WORK ITEM: Find the string "internacion" in the data, then copy every line where it is found.

MATERIAL PROVIDED:
▶
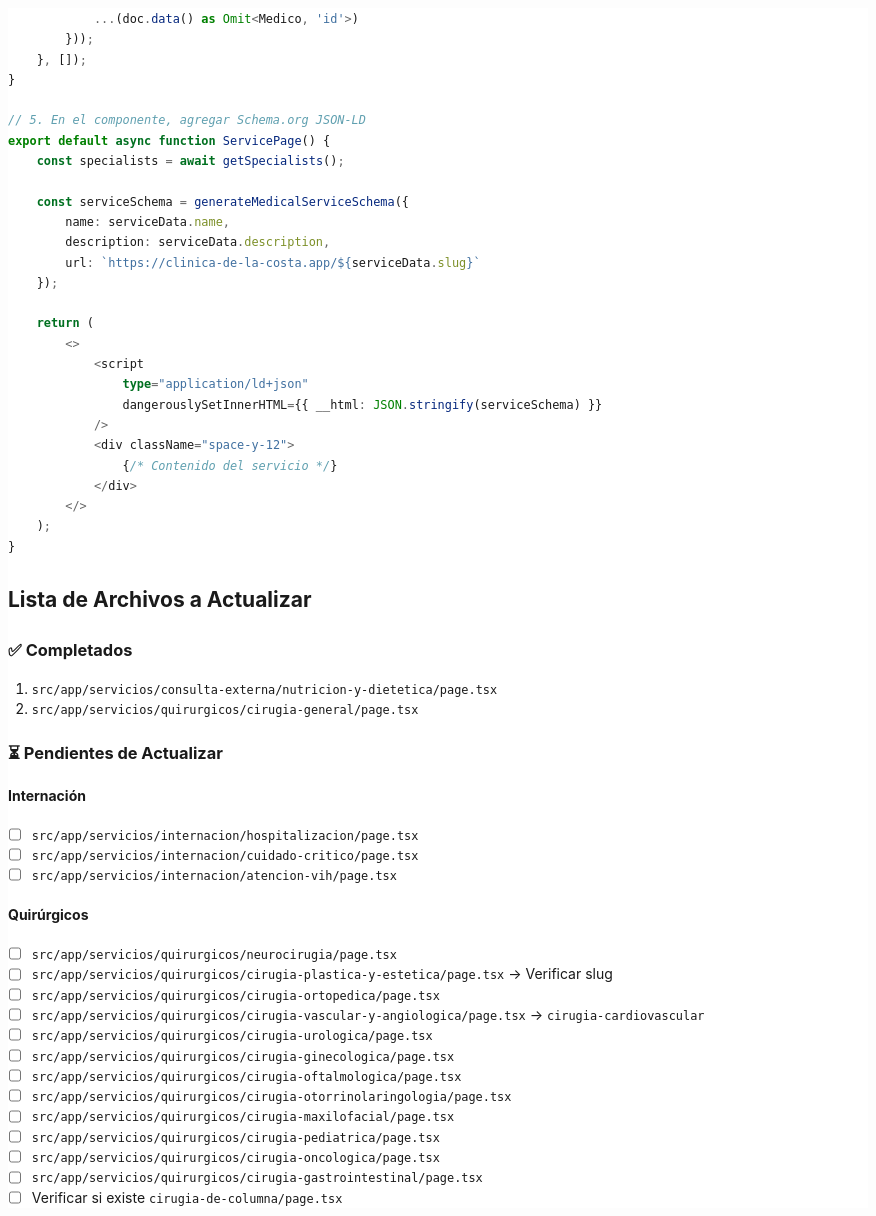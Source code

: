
 ```typescript
            ...(doc.data() as Omit<Medico, 'id'>) 
        }));
    }, []);
}

// 5. En el componente, agregar Schema.org JSON-LD
export default async function ServicePage() {
    const specialists = await getSpecialists();
    
    const serviceSchema = generateMedicalServiceSchema({
        name: serviceData.name,
        description: serviceData.description,
        url: `https://clinica-de-la-costa.app/${serviceData.slug}`
    });
    
    return (
        <>
            <script
                type="application/ld+json"
                dangerouslySetInnerHTML={{ __html: JSON.stringify(serviceSchema) }}
            />
            <div className="space-y-12">
                {/* Contenido del servicio */}
            </div>
        </>
    );
}
```

## Lista de Archivos a Actualizar

### ✅ Completados
1. `src/app/servicios/consulta-externa/nutricion-y-dietetica/page.tsx`
2. `src/app/servicios/quirurgicos/cirugia-general/page.tsx`

### ⏳ Pendientes de Actualizar

#### Internación
- [ ] `src/app/servicios/internacion/hospitalizacion/page.tsx`
- [ ] `src/app/servicios/internacion/cuidado-critico/page.tsx`
- [ ] `src/app/servicios/internacion/atencion-vih/page.tsx`

#### Quirúrgicos
- [ ] `src/app/servicios/quirurgicos/neurocirugia/page.tsx`
- [ ] `src/app/servicios/quirurgicos/cirugia-plastica-y-estetica/page.tsx` → Verificar slug
- [ ] `src/app/servicios/quirurgicos/cirugia-ortopedica/page.tsx`
- [ ] `src/app/servicios/quirurgicos/cirugia-vascular-y-angiologica/page.tsx` → `cirugia-cardiovascular`
- [ ] `src/app/servicios/quirurgicos/cirugia-urologica/page.tsx`
- [ ] `src/app/servicios/quirurgicos/cirugia-ginecologica/page.tsx`
- [ ] `src/app/servicios/quirurgicos/cirugia-oftalmologica/page.tsx`
- [ ] `src/app/servicios/quirurgicos/cirugia-otorrinolaringologia/page.tsx`
- [ ] `src/app/servicios/quirurgicos/cirugia-maxilofacial/page.tsx`
- [ ] `src/app/servicios/quirurgicos/cirugia-pediatrica/page.tsx`
- [ ] `src/app/servicios/quirurgicos/cirugia-oncologica/page.tsx`
- [ ] `src/app/servicios/quirurgicos/cirugia-gastrointestinal/page.tsx`
- [ ] Verificar si existe `cirugia-de-columna/page.tsx`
◀
TASK ANSWER:
- [ ] `src/app/servicios/internacion/hospitalizacion/page.tsx`
- [ ] `src/app/servicios/internacion/cuidado-critico/page.tsx`
- [ ] `src/app/servicios/internacion/atencion-vih/page.tsx`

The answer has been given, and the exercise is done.